I just learned of his passing, belatedly because I haven’t been following the pro scene much since march (and I haven’t played much either).
I don’t know if this really serves any purpose, but I’d like to share a few thoughts with you guys…maybe I just need to talk about it a little.
Actually, today I opened a Blizzard email involving some promotion related to InControl… at first, I was just wondering what it was all about and then it hit me: Memorial bundle…
for a few seconds I even thought it was some kind of misunderstanding (like maybe he had retired and moved on to better things, so just a memorial for the end of his SC career, wishful thinking, I know), but google quickly dispelled that notion.
I have to say I am extremely saddened by the news.
I’ll be honest here… I never met him in person, I doubt I ever played him (not that I know of anyways but he played at higher levels so it’s unlikely), and while I did watch some of his casts, or occasionally watched the Pylon Show, he wasn’t really my favorite commentator.
I’m also a bit of an older player, probably much older than many SC2 players, and definitely straight, so it’s not like I had any weird gamer crush on him or anything like that
I did like him and wished him the best when I heard, a while ago, of his divorce… but having said that, yeah, there is no real reason the news should hit me as hard as they did.
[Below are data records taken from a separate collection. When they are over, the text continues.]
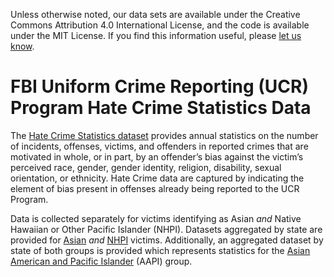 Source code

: Unless otherwise noted, our data sets are available under the Creative Commons Attribution 4.0 International License, and the code is available under the MIT License. If you find this information useful, please [let us know](mailto:data@taaf.org).

# FBI Uniform Crime Reporting (UCR) Program Hate Crime Statistics Data #

The [Hate Crime Statistics dataset](https://crime-data-explorer.fr.cloud.gov/pages/downloads#nibrs-downloads) provides annual statistics on the number of incidents, offenses, victims, and offenders in reported crimes that are motivated in whole, or in part, by an offender’s bias against the victim’s perceived race, gender, gender identity, religion, disability, sexual orientation, or ethnicity. Hate Crime data are captured by indicating the element of bias present in offenses already being reported to the UCR Program.

Data is collected separately for victims identifying as Asian _and_ Native Hawaiian or Other Pacific Islander (NHPI). Datasets aggregated by state are provided for [Asian](https://github.com/timothyrchen/fbi-hate-crime-statistics/blob/main/data/asian_hate_data_bystate.csv) _and_ [NHPI](https://github.com/timothyrchen/fbi-hate-crime-statistics/blob/main/data/nhpi_hate_data_bystate.csv) victims. Additionally, an aggregated dataset by state of both groups is provided which represents statistics for the [Asian American and Pacific Islander](https://github.com/timothyrchen/fbi-hate-crime-statistics/blob/main/data/aapi_hate_data_bystate.csv) (AAPI) group. 
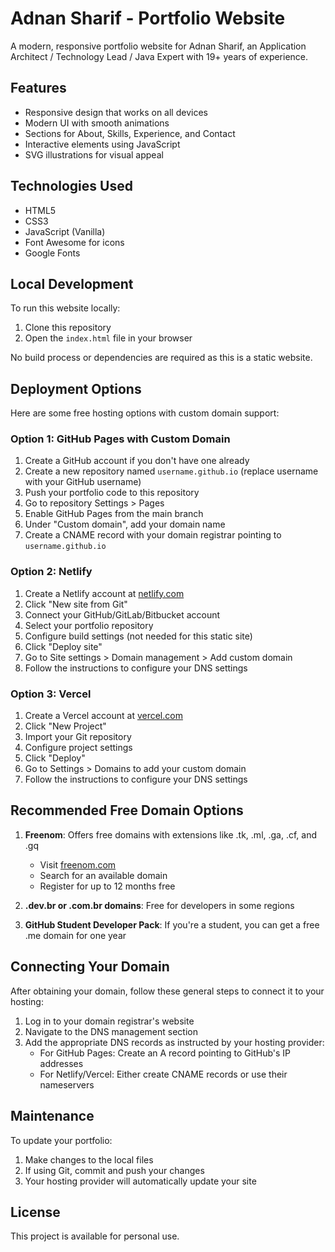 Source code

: # Adnan Sharif - Portfolio Website

A modern, responsive portfolio website for Adnan Sharif, an Application Architect / Technology Lead / Java Expert with 19+ years of experience.

## Features

- Responsive design that works on all devices
- Modern UI with smooth animations
- Sections for About, Skills, Experience, and Contact
- Interactive elements using JavaScript
- SVG illustrations for visual appeal

## Technologies Used

- HTML5
- CSS3
- JavaScript (Vanilla)
- Font Awesome for icons
- Google Fonts

## Local Development

To run this website locally:

1. Clone this repository
2. Open the `index.html` file in your browser

No build process or dependencies are required as this is a static website.

## Deployment Options

Here are some free hosting options with custom domain support:

### Option 1: GitHub Pages with Custom Domain

1. Create a GitHub account if you don't have one already
2. Create a new repository named `username.github.io` (replace username with your GitHub username)
3. Push your portfolio code to this repository
4. Go to repository Settings > Pages
5. Enable GitHub Pages from the main branch
6. Under "Custom domain", add your domain name
7. Create a CNAME record with your domain registrar pointing to `username.github.io`

### Option 2: Netlify

1. Create a Netlify account at [netlify.com](https://www.netlify.com/)
2. Click "New site from Git"
3. Connect your GitHub/GitLab/Bitbucket account
4. Select your portfolio repository
5. Configure build settings (not needed for this static site)
6. Click "Deploy site"
7. Go to Site settings > Domain management > Add custom domain
8. Follow the instructions to configure your DNS settings

### Option 3: Vercel

1. Create a Vercel account at [vercel.com](https://vercel.com/)
2. Click "New Project"
3. Import your Git repository
4. Configure project settings
5. Click "Deploy"
6. Go to Settings > Domains to add your custom domain
7. Follow the instructions to configure your DNS settings

## Recommended Free Domain Options

1. **Freenom**: Offers free domains with extensions like .tk, .ml, .ga, .cf, and .gq
   - Visit [freenom.com](https://www.freenom.com/)
   - Search for an available domain
   - Register for up to 12 months free

2. **.dev.br or .com.br domains**: Free for developers in some regions

3. **GitHub Student Developer Pack**: If you're a student, you can get a free .me domain for one year

## Connecting Your Domain

After obtaining your domain, follow these general steps to connect it to your hosting:

1. Log in to your domain registrar's website
2. Navigate to the DNS management section
3. Add the appropriate DNS records as instructed by your hosting provider:
   - For GitHub Pages: Create an A record pointing to GitHub's IP addresses
   - For Netlify/Vercel: Either create CNAME records or use their nameservers

## Maintenance

To update your portfolio:

1. Make changes to the local files
2. If using Git, commit and push your changes
3. Your hosting provider will automatically update your site

## License

This project is available for personal use. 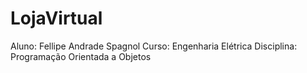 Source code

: # LojaVirtual
Aluno: Fellipe Andrade Spagnol
Curso: Engenharia Elétrica
Disciplina: Programação Orientada a Objetos
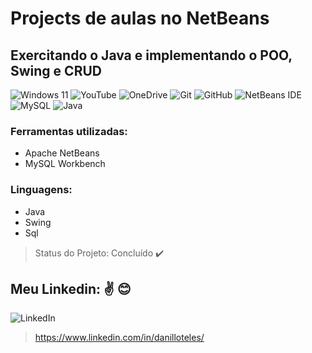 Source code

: # Projects de aulas no NetBeans
## Exercitando o Java e implementando o POO, Swing e CRUD

![Windows 11](https://img.shields.io/badge/Windows%2011-%230079d5.svg?style=for-the-badge&logo=Windows%2011&logoColor=white)
![YouTube](https://img.shields.io/badge/YouTube-%23FF0000.svg?style=for-the-badge&logo=YouTube&logoColor=white)
![OneDrive](https://img.shields.io/badge/OneDrive-white?style=for-the-badge&logo=Microsoft%20OneDrive&logoColor=0078D4)
![Git](https://img.shields.io/badge/git-%23F05033.svg?style=for-the-badge&logo=git&logoColor=white)
![GitHub](https://img.shields.io/badge/github-%23121011.svg?style=for-the-badge&logo=github&logoColor=white)
![NetBeans IDE](https://img.shields.io/badge/NetBeansIDE-1B6AC6.svg?style=for-the-badge&logo=apache-netbeans-ide&logoColor=white)
![MySQL](https://img.shields.io/badge/mysql-4479A1.svg?style=for-the-badge&logo=mysql&logoColor=white)
![Java](https://img.shields.io/badge/java-%23ED8B00.svg?style=for-the-badge&logo=openjdk&logoColor=white)
### Ferramentas utilizadas:
- Apache NetBeans
- MySQL Workbench



### Linguagens:
- Java
- Swing
- Sql



> Status do Projeto: Concluído :heavy_check_mark:




## Meu Linkedin: :v: :blush:
![LinkedIn](https://img.shields.io/badge/linkedin-%230077B5.svg?style=for-the-badge&logo=linkedin&logoColor=white)
> https://www.linkedin.com/in/danilloteles/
Still, here I am, writing a heartfelt but ultimately pointless post…
I have to wonder why
I think it’s partly due to the fact that he was a very important member of the SC2 Community, and of course one of the guys that, I’m sure, helped create the e-sports scene.
I’m sure it’s also because he died while still in his prime (and it really seems so senseless when somebody so young suddenly passes away).
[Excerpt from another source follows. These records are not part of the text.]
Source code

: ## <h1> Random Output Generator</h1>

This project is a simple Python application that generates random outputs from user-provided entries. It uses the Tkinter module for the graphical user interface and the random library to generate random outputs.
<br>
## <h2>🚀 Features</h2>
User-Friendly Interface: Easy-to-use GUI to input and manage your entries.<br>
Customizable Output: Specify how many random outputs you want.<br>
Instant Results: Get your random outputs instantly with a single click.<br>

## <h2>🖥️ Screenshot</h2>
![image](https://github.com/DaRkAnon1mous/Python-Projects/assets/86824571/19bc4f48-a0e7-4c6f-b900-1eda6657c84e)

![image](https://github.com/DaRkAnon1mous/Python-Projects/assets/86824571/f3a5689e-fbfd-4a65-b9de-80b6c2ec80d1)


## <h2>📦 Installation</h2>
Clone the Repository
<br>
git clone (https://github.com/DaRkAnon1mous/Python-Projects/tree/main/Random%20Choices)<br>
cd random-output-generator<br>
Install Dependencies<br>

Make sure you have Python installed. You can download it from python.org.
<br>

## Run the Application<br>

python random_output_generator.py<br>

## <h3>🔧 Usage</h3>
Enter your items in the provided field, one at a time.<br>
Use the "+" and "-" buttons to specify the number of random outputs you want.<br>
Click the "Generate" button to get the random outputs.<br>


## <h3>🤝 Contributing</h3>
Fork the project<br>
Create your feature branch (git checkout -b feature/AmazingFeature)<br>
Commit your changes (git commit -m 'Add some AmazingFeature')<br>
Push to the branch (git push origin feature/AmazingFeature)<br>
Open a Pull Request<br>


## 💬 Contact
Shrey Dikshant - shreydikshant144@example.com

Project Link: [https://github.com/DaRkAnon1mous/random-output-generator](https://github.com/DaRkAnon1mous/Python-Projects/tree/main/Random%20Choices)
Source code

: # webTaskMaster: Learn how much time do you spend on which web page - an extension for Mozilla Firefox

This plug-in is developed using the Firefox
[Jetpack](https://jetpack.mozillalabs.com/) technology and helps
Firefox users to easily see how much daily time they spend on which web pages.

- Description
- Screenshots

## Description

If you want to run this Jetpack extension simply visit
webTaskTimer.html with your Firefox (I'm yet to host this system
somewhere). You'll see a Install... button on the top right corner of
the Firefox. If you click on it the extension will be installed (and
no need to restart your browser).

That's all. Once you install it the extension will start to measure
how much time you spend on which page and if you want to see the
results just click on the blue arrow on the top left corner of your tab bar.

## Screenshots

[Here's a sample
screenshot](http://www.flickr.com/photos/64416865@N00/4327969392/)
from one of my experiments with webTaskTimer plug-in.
For another reason, I always had a lot of respect for anybody with the guts to try and abandon traditional career paths and carve their own little niche in this crazy world of ours… and that he certainly did.
It’s also, of course, a stark reminder that despite all our plans and our best intentions we don’t really know when the reaper will come knocking at our door.
His passing won’t really affect my life that much, but I still want to say, for whatever it’s worth it, that when people like him are not in it anymore, all of a sudden the world does feel a little emptier, and a little more meaningless.